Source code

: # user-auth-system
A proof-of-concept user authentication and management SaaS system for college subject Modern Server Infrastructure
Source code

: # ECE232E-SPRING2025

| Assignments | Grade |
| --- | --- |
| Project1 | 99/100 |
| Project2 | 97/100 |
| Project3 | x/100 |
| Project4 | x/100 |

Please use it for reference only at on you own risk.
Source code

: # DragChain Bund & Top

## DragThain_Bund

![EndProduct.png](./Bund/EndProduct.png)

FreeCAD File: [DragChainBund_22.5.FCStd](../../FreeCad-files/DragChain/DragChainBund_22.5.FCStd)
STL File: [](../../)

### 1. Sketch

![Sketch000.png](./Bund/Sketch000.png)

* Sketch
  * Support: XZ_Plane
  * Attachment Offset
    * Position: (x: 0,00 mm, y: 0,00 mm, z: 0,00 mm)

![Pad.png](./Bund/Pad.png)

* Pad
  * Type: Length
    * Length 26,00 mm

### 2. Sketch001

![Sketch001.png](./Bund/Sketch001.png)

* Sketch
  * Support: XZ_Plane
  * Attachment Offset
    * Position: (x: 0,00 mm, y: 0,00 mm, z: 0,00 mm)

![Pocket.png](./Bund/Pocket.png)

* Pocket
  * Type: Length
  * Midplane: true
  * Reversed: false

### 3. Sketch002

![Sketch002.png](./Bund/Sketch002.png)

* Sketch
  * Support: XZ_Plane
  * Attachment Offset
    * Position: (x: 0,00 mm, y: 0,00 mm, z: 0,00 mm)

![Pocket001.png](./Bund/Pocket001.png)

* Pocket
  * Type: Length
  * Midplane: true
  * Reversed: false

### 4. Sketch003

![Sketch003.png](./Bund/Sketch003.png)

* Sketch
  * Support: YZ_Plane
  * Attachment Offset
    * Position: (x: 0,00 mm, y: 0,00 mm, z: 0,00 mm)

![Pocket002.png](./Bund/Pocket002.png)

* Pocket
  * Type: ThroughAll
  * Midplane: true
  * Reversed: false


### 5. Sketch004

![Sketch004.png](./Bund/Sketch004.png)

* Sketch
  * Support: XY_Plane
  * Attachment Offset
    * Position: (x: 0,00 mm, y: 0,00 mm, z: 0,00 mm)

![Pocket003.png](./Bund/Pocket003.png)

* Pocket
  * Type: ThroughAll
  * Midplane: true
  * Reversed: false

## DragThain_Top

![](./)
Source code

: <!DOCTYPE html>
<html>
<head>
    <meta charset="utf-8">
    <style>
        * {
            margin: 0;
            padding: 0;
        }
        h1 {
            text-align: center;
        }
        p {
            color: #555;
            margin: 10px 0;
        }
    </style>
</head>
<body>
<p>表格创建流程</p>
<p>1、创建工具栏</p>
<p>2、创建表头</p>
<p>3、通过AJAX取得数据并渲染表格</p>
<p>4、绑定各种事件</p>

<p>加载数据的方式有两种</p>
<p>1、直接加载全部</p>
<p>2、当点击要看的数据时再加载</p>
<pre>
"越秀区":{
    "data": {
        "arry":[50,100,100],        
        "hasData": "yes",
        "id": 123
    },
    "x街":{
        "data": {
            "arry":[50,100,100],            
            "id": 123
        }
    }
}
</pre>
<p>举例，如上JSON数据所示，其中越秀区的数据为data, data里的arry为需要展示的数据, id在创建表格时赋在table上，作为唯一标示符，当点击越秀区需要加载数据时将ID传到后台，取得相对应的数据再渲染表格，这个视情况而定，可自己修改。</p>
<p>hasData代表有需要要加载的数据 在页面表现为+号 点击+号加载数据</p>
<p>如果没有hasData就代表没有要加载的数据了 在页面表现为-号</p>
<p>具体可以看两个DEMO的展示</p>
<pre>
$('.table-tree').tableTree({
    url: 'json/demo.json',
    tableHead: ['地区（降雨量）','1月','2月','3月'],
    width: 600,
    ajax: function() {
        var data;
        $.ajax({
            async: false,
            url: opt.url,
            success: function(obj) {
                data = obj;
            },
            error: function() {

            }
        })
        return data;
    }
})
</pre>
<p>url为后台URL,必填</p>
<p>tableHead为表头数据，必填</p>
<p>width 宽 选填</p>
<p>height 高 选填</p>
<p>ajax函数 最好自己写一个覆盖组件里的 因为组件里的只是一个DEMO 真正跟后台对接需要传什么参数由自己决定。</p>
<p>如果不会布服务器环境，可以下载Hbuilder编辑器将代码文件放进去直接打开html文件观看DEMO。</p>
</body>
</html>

---

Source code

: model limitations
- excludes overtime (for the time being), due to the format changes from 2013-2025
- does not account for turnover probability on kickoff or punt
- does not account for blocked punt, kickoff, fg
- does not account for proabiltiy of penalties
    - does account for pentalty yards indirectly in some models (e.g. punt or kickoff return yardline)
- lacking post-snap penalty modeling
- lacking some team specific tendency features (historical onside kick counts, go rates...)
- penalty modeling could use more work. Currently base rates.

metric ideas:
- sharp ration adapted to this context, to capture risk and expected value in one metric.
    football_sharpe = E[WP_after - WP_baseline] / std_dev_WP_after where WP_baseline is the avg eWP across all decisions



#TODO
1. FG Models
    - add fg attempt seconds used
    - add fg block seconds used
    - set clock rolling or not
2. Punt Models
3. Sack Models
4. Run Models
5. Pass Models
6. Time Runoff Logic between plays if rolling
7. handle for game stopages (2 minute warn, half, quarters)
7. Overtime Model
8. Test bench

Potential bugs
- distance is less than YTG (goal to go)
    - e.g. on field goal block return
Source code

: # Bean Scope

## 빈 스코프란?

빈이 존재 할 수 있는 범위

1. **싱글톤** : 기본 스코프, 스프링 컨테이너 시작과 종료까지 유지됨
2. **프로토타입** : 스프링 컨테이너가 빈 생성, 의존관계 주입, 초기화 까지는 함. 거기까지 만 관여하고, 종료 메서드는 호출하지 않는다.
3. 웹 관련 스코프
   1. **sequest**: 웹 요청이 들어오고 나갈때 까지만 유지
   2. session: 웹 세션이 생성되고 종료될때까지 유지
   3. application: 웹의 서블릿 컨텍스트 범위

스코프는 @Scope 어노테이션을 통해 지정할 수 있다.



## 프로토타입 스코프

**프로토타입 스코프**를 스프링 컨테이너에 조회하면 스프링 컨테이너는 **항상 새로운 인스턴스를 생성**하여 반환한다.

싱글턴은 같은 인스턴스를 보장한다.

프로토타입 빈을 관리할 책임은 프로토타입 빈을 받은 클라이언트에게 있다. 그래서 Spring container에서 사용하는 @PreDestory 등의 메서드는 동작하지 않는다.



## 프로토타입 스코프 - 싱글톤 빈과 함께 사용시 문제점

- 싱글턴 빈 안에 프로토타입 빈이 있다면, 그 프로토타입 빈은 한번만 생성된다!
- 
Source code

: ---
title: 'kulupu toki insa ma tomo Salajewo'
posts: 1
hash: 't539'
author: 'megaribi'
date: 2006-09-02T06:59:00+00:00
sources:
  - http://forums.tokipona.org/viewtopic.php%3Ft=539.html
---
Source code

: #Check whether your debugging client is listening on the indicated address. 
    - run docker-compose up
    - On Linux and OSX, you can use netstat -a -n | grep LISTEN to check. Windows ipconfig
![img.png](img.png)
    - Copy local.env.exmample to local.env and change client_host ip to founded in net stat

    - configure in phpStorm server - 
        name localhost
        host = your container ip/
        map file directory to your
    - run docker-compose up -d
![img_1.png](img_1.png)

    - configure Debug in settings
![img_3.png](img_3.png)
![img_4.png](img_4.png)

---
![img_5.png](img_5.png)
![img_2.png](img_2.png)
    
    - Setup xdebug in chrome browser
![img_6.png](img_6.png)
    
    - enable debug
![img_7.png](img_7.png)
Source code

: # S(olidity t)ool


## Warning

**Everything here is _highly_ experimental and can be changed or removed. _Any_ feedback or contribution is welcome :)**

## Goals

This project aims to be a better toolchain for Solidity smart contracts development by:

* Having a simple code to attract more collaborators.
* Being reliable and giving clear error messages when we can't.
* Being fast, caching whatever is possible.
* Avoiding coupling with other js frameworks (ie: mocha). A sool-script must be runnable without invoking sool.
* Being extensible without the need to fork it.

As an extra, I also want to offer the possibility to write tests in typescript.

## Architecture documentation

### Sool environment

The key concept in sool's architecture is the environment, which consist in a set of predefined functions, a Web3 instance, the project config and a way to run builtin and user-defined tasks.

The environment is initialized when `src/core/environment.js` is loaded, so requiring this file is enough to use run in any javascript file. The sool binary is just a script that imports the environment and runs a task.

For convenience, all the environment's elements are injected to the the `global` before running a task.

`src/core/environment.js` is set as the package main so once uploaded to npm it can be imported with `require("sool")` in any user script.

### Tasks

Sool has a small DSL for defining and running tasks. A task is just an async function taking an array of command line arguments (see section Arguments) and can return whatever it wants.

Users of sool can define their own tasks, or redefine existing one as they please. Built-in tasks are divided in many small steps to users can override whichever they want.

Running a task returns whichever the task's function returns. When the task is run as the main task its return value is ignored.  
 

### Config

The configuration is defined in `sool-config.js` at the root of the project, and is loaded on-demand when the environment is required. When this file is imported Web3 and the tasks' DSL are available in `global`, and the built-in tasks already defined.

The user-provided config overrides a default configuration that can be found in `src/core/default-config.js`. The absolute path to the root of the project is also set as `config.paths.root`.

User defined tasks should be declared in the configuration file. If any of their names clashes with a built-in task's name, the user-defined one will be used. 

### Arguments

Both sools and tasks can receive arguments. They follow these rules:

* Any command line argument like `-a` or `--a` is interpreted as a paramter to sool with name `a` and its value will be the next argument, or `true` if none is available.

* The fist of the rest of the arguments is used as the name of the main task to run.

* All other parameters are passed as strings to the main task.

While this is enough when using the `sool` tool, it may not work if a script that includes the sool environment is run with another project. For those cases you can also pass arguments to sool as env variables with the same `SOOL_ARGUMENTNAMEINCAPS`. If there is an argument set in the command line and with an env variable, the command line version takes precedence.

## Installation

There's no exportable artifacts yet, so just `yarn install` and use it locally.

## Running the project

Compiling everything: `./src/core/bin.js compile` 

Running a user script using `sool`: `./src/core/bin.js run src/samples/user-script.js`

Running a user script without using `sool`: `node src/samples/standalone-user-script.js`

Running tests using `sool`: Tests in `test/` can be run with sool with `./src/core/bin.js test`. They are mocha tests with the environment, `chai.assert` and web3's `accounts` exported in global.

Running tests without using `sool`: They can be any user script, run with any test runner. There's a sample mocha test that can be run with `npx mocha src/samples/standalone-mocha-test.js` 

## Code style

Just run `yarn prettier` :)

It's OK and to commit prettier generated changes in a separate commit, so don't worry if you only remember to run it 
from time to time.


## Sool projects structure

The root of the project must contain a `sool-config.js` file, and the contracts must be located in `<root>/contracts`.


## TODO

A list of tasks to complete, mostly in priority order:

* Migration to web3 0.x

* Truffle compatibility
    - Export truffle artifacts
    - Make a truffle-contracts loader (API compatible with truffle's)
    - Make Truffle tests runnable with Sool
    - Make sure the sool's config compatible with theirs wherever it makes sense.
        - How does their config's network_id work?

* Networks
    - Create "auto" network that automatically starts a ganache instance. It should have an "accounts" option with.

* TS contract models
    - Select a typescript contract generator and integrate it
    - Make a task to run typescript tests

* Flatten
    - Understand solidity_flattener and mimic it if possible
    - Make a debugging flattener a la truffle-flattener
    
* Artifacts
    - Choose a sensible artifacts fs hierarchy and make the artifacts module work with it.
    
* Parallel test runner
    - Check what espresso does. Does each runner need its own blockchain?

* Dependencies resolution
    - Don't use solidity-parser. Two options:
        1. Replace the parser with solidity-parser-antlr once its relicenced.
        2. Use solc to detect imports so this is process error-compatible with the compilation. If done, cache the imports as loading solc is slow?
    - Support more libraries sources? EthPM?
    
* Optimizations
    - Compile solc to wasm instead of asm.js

■ **What needs to be done**: Going back to the entries above, set down exactly the lines that begin at the one with "### Arguments" and end at the one with "none is available.", both included, and nothing else.

■ **The answer**:
### Arguments

Both sools and tasks can receive arguments. They follow these rules:

* Any command line argument like `-a` or `--a` is interpreted as a paramter to sool with name `a` and its value will be the next argument, or `true` if none is available.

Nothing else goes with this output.